* _Saved data entries_
######

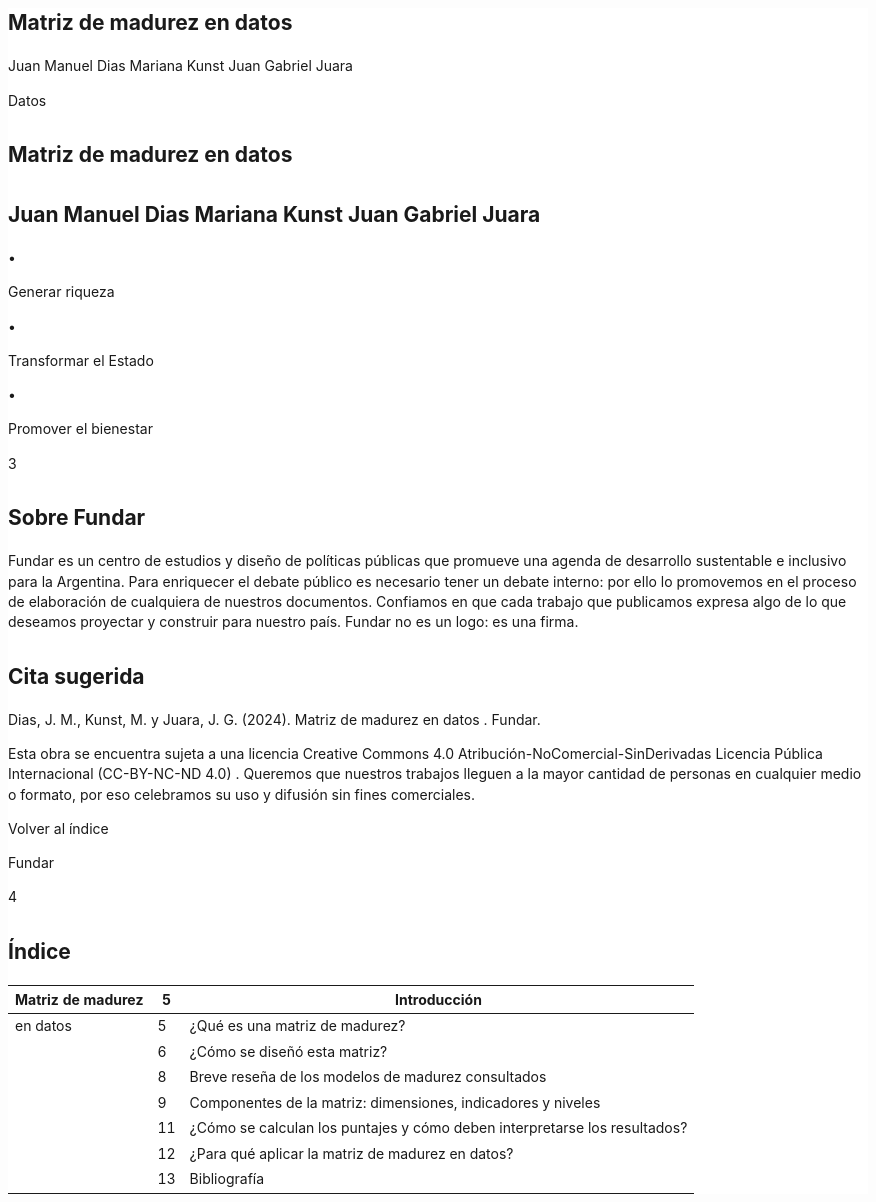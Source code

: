 ## Matriz de madurez en datos

Juan Manuel Dias Mariana Kunst Juan Gabriel Juara

Datos



## Matriz de madurez en datos

## Juan Manuel Dias Mariana Kunst Juan Gabriel Juara

•

Generar riqueza

•

Transformar el Estado

•

Promover el bienestar



3

## Sobre Fundar

Fundar  es  un  centro  de  estudios  y  diseño  de  políticas  públicas  que  promueve  una  agenda  de desarrollo sustentable e inclusivo para la Argentina. Para enriquecer el debate público es necesario tener un debate interno: por ello lo promovemos en el proceso de elaboración de cualquiera de nuestros  documentos.  Confiamos  en  que  cada  trabajo  que  publicamos  expresa  algo  de  lo  que deseamos proyectar y construir para nuestro país. Fundar no es un logo: es una firma.

## Cita sugerida

Dias, J. M., Kunst, M. y Juara, J. G. (2024). Matriz de madurez en datos . Fundar.

Esta obra se encuentra sujeta a una licencia Creative Commons 4.0 Atribución-NoComercial-SinDerivadas Licencia Pública Internacional (CC-BY-NC-ND 4.0) .  Queremos que nuestros trabajos lleguen a la mayor cantidad de personas en cualquier medio o formato, por eso celebramos su uso y difusión sin fines comerciales.

Volver al índice

Fundar

4

## Índice

| Matriz de madurez   |   5 | Introducción                                                              |
|---------------------|-----|---------------------------------------------------------------------------|
| en datos            |   5 | ¿Qué es una matriz de madurez?                                            |
|                     |   6 | ¿Cómo se diseñó esta matriz?                                              |
|                     |   8 | Breve reseña de los modelos de madurez consultados                        |
|                     |   9 | Componentes de la matriz: dimensiones, indicadores y niveles              |
|                     |  11 | ¿Cómo se calculan los puntajes y cómo deben interpretarse los resultados? |
|                     |  12 | ¿Para qué aplicar la matriz de madurez en datos?                          |
|                     |  13 | Bibliografía                                                              |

######

* _Brief_
Only a number is needed here: the count of lines above that hold the string "Dias".

* _Response area_
3